Il réalise en 1896, à peu près en même temps que le Français Continsouza, des projecteurs à entraînement par croix de Malte. (Les Allemands le considèrent d'ailleurs comme l'inventeur de ce dispositif.) Seul constructeur allemand jusqu'en 1905, il exerce dès 1897 une importante activité de producteur et de réalisateur (c'est grâce à lui que débuteront E. Jannings, Lil Dagover, R. Schünzel, C. Veidt) qui le désigne comme l'un des grands promoteurs du cinéma allemand. Il présente également les premières actualités nationales. Au début des années 1900, il met au point un dispositif de synchronisation entre projecteur et phonographe puis étudie le fonctionnement de divers systèmes de cinéma sonore. En 1914, il crée les premières actualités hebdomadaires, les Messter-Woche. Sa société de production restera indépendante jusqu'en 1917, date de son absoption par la UFA. En 1927, il sera l'un des fondateurs de la Tobis.

MÉSZÁROS (Márta)

cinéaste hongroise (Kispest 1931).

Diplômée de l'Institut du cinéma de Moscou en 1957, elle réalise entre 1959 et 1971 quelque 25 courts métrages (documentaires, vulgarisation scientifique, films sur l'art, fiction). Dès ses premiers longs métrages, elle confirme une personnalité marquante qui retient l'attention par la chaleureuse spontanéité de son approche des êtres et par la lucidité de ses analyses psychologiques, en particulier pour ce qui est de ses personnages féminins.

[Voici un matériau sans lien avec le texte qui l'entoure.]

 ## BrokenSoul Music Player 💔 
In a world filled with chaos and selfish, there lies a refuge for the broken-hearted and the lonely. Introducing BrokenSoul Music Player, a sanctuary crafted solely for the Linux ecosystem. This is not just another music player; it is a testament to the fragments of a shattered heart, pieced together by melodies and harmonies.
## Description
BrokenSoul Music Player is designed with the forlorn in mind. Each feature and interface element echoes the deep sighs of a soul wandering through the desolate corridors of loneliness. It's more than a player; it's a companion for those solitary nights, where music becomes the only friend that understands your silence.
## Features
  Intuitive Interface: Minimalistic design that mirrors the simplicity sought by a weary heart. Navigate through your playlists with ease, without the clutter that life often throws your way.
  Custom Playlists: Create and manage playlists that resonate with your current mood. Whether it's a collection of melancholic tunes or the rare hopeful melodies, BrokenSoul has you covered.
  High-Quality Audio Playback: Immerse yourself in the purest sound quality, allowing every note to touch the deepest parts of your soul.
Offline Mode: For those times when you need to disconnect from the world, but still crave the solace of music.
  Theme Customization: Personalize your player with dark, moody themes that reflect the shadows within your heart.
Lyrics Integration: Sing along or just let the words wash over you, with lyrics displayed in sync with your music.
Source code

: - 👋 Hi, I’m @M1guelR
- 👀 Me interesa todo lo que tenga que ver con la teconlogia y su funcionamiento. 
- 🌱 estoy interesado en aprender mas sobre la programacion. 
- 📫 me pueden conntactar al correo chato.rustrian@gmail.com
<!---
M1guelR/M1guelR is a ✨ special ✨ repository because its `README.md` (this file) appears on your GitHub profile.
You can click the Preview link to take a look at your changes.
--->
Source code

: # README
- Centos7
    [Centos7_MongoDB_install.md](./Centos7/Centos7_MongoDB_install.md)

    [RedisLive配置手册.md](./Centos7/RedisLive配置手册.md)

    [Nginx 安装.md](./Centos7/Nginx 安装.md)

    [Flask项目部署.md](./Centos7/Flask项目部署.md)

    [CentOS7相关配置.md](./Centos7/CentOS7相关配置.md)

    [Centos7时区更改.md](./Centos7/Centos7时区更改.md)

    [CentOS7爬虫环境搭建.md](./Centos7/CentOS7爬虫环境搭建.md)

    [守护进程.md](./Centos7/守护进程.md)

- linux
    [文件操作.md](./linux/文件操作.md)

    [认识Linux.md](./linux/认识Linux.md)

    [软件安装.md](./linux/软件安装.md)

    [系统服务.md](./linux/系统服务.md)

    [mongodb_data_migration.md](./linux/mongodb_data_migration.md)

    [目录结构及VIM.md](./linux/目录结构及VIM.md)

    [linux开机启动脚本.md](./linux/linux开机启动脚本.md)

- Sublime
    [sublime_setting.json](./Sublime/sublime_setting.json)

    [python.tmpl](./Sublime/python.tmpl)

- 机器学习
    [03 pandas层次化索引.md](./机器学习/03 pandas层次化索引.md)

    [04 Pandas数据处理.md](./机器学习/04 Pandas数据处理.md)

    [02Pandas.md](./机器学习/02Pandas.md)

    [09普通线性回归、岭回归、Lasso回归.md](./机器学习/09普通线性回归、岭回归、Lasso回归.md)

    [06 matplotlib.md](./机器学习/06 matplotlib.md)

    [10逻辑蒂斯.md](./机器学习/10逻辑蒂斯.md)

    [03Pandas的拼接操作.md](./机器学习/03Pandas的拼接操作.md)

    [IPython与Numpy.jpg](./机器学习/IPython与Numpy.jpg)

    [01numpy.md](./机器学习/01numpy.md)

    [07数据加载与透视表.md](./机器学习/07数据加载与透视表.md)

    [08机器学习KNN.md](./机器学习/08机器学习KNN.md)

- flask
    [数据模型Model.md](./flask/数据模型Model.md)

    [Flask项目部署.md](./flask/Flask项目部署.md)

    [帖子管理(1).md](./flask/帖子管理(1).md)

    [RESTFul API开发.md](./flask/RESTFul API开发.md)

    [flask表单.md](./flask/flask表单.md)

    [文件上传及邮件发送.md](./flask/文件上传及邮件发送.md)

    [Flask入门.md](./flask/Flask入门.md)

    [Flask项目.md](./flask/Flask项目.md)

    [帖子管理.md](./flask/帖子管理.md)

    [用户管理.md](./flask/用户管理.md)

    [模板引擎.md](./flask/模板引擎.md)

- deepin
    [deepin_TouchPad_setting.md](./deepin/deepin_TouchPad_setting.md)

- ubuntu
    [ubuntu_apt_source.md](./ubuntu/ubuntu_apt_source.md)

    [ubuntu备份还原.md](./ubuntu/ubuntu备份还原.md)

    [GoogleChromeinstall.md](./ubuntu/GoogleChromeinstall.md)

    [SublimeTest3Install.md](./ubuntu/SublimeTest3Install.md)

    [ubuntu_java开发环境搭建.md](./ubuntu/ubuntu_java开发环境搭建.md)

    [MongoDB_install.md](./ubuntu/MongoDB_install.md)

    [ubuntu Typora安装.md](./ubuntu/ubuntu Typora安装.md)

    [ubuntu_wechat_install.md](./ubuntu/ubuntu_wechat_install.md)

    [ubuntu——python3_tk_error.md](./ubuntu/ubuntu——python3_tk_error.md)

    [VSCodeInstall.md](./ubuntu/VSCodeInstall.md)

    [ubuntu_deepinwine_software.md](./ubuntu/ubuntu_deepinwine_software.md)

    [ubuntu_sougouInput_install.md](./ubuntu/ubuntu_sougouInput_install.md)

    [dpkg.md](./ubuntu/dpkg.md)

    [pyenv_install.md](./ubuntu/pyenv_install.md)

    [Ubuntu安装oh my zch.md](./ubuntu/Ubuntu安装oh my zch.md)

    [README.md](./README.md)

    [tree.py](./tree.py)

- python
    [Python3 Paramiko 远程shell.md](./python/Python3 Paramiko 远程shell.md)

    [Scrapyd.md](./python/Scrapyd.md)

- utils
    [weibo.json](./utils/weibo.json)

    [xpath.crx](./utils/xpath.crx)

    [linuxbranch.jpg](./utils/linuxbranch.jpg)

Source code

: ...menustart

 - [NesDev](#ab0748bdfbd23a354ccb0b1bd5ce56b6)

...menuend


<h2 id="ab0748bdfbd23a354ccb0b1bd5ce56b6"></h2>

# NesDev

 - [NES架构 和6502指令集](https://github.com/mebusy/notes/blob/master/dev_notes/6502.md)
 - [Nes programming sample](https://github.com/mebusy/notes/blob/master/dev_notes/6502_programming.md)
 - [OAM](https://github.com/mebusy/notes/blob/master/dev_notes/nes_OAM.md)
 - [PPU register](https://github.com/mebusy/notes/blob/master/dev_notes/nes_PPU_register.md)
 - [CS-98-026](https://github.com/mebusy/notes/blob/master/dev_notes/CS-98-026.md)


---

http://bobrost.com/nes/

Un épisode tragique de sa vie — elle avait six ans quand son père trouva la mort, victime des purges staliniennes, alors que sa famille vivait en exil à Moscou — peut expliquer son intérêt pour les relations fille-père et le fait que la plupart de ses films sont centrés sur le thème de la recherche du père. C'est le cas dès son premier long métrage, Cati, puis dans Adoption (sur le thème de la maternité frustrée), plus encore dans Neuf Mois (la trahison de l'homme) et surtout dans Comme chez nous (les relations d'un adulte avec une fillette qui rêve de l'avoir pour père) et dans Journal intime qui évoque de manière particulièrement sincère et émouvante sa propre adolescence à l'époque du stalinisme triomphant.

Parallèlement, un second thème sous-tend l'œuvre : l'affirmation par la femme de son autonomie, le plus souvent par la maternité désirée et assumée, même contre la volonté du géniteur (Adoption, Neuf Mois), mais simplement aussi par le désir de mener une vie indépendante au plan professionnel et/ou sentimental (Débarras, Elles deux, En cours de route).

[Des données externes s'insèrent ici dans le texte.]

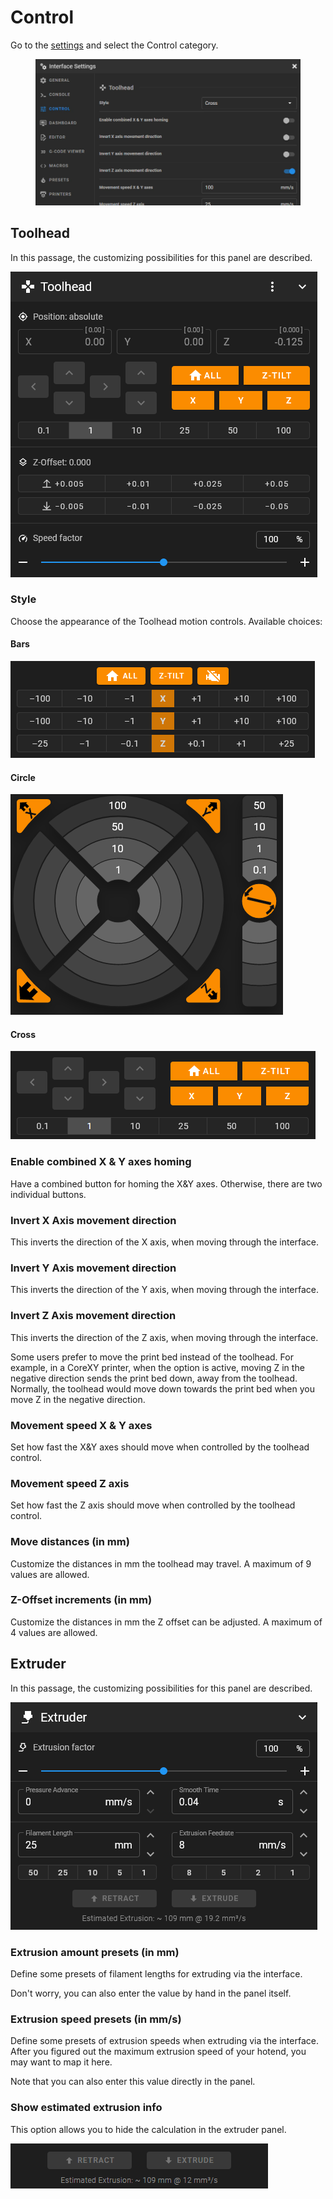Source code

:# Control

Go to the [settings](./) and select the Control category.

<figure><img src="../../.gitbook/assets/image (1).png" alt=""><figcaption></figcaption></figure>

## Toolhead

In this passage, the customizing possibilities for this panel are described.

![Toolhead panel](../../.gitbook/assets/toolhead.png)

### Style

Choose the appearance of the Toolhead motion controls. Available choices:

#### Bars

![](../../.gitbook/assets/bars.png)

#### Circle

![](../../.gitbook/assets/circle.png)

#### Cross

![](../../.gitbook/assets/cross.png)

### Enable combined X & Y axes homing

Have a combined button for homing the X\&Y axes. Otherwise, there are two individual buttons.

### Invert X Axis movement direction

This inverts the direction of the X axis, when moving through the interface.

### Invert Y Axis movement direction

This inverts the direction of the Y axis, when moving through the interface.

### Invert Z Axis movement direction

This inverts the direction of the Z axis, when moving through the interface.

Some users prefer to move the print bed instead of the toolhead. For example, in a CoreXY printer, when the option is active, moving Z in the negative direction sends the print bed down, away from the toolhead. Normally, the toolhead would move down towards the print bed when you move Z in the negative direction.

### Movement speed X & Y axes

Set how fast the X\&Y axes should move when controlled by the toolhead control.

### Movement speed Z axis

Set how fast the Z axis should move when controlled by the toolhead control.

### Move distances (in mm)

Customize the distances in mm the toolhead may travel. A maximum of 9 values are allowed.&#x20;

### Z-Offset increments (in mm)

Customize the distances in mm the Z offset can be adjusted. A maximum of 4 values are allowed.&#x20;

## Extruder

In this passage, the customizing possibilities for this panel are described.

![Extruder panel](<../../.gitbook/assets/extruder panel.png>)

### Extrusion amount presets (in mm)

Define some presets of filament lengths for extruding via the interface.&#x20;

Don't worry, you can also enter the value by hand in the panel itself.

### Extrusion speed presets (in mm/s)

Define some presets of extrusion speeds when extruding via the interface. After you figured out the maximum extrusion speed of your hotend, you may want to map it here.&#x20;

Note that you can also enter this value directly in the panel.

### Show estimated extrusion info

This option allows you to hide the calculation in the extruder panel.

![](<../../.gitbook/assets/estimated extrusion.png>)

Excellemment secondée par de remarquables chefs opérateurs (Janos Kende, Lajos Koltai) dans sa description minutieuse et vibrante de la vie quotidienne, la réalisatrice a su enraciner sa problématique personnelle dans un contexte social authentique et s'attacher à la spécificité hongroise tout en conférant à son œuvre une portée universelle. Elle perd quelque peu ce qui faisait son originalité dans les deux films qu'elle a réalisés en coproduction avec la France, les Héritières et Une mère, une fille. Elle a ensuite évoqué sa biographie personnelle sur fond d'histoire hongroise dans une remarquable trilogie : Journal intime, Journal à mes amours et Journal à mon père et ma mère.